[Exercise requirements]
Lines with "accessible": pull these out of the listing below.

[Records for this task]
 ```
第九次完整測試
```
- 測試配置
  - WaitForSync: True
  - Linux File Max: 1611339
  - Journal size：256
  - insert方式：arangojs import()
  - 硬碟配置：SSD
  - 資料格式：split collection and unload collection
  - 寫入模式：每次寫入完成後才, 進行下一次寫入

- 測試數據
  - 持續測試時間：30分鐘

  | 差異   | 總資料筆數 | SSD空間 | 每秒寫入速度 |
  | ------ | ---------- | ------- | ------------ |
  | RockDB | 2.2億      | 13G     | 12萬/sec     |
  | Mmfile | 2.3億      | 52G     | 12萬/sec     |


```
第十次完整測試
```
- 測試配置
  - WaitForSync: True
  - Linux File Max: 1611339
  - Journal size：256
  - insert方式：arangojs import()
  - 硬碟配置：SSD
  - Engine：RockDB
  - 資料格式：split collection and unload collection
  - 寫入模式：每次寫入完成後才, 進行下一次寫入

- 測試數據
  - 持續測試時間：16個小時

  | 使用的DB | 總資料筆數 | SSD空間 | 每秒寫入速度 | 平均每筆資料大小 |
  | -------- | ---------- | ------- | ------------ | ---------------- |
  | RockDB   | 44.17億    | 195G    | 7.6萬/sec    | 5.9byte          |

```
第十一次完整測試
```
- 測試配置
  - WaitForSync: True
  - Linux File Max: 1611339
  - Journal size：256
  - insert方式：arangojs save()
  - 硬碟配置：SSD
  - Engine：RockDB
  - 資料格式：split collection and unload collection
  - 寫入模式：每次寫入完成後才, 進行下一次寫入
* * *
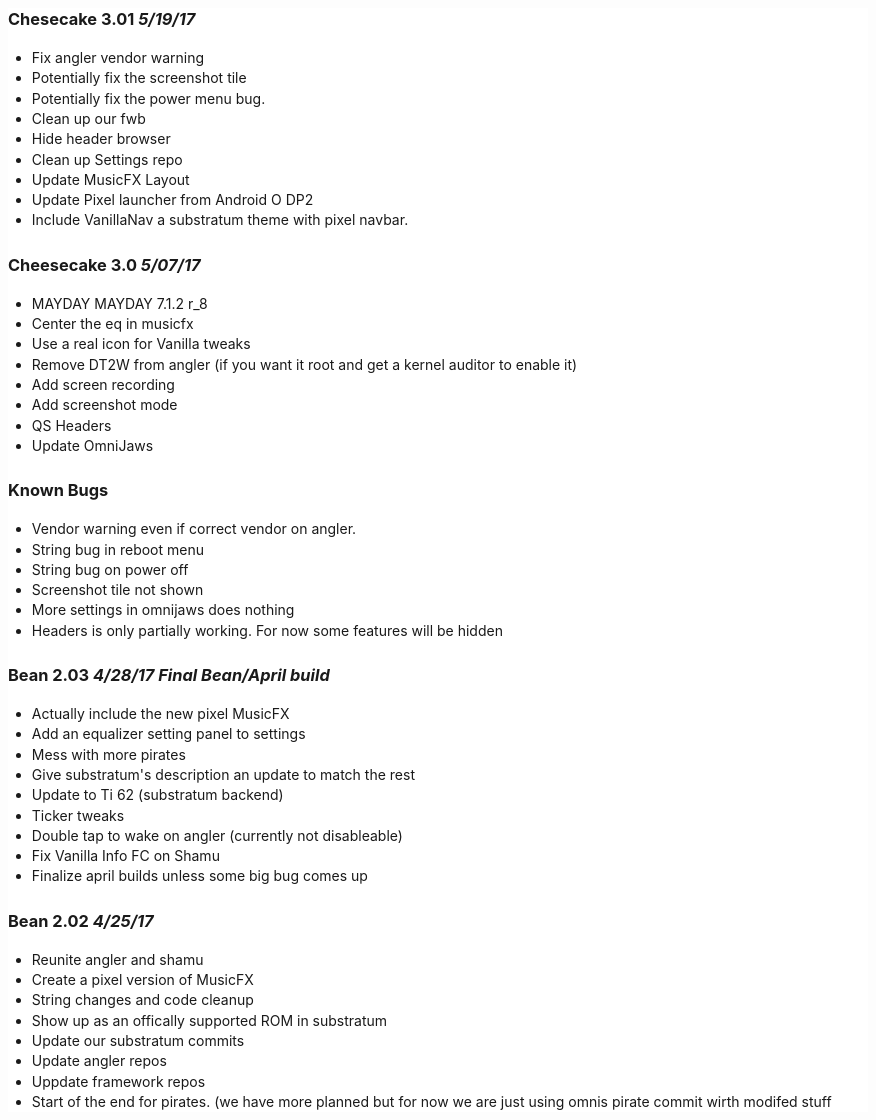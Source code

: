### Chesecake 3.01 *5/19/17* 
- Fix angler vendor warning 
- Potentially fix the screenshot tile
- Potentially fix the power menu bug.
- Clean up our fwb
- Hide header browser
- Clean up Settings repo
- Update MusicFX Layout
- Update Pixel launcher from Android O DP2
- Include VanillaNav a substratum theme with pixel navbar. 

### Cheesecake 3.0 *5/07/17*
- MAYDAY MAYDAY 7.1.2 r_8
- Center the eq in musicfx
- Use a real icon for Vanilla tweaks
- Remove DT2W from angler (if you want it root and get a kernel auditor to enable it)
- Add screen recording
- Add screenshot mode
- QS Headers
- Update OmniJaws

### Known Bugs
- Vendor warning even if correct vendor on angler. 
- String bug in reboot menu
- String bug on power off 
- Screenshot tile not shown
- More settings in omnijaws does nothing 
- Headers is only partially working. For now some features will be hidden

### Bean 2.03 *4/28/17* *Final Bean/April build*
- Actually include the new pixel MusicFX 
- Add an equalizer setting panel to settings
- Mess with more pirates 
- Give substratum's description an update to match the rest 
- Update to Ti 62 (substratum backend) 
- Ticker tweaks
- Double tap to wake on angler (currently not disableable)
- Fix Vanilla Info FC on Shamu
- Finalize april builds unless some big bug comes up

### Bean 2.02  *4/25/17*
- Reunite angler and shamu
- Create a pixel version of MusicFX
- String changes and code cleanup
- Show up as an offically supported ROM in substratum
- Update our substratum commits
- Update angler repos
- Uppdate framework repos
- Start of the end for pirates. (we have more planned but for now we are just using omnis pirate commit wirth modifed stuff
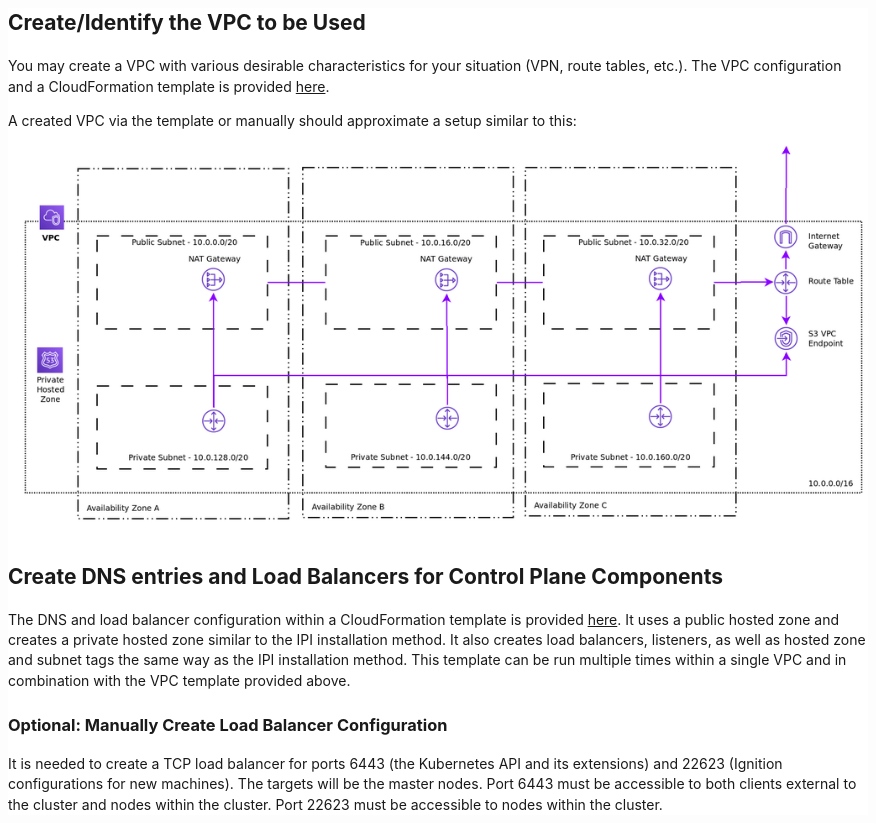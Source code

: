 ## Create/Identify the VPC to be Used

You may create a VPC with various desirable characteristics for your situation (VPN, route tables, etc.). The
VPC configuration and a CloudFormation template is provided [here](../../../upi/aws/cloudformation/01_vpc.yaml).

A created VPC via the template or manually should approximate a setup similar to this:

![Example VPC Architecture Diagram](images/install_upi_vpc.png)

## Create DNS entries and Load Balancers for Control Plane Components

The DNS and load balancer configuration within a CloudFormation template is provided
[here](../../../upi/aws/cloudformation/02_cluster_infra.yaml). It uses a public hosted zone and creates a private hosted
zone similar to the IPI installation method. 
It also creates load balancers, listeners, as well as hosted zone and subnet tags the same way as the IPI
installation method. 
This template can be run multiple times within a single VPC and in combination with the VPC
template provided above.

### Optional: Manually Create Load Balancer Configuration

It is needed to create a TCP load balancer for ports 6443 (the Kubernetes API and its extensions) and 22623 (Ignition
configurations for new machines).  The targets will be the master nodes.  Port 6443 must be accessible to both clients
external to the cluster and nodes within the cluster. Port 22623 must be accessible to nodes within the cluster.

[Finished task]
configurations for new machines).  The targets will be the master nodes.  Port 6443 must be accessible to both clients
external to the cluster and nodes within the cluster. Port 22623 must be accessible to nodes within the cluster.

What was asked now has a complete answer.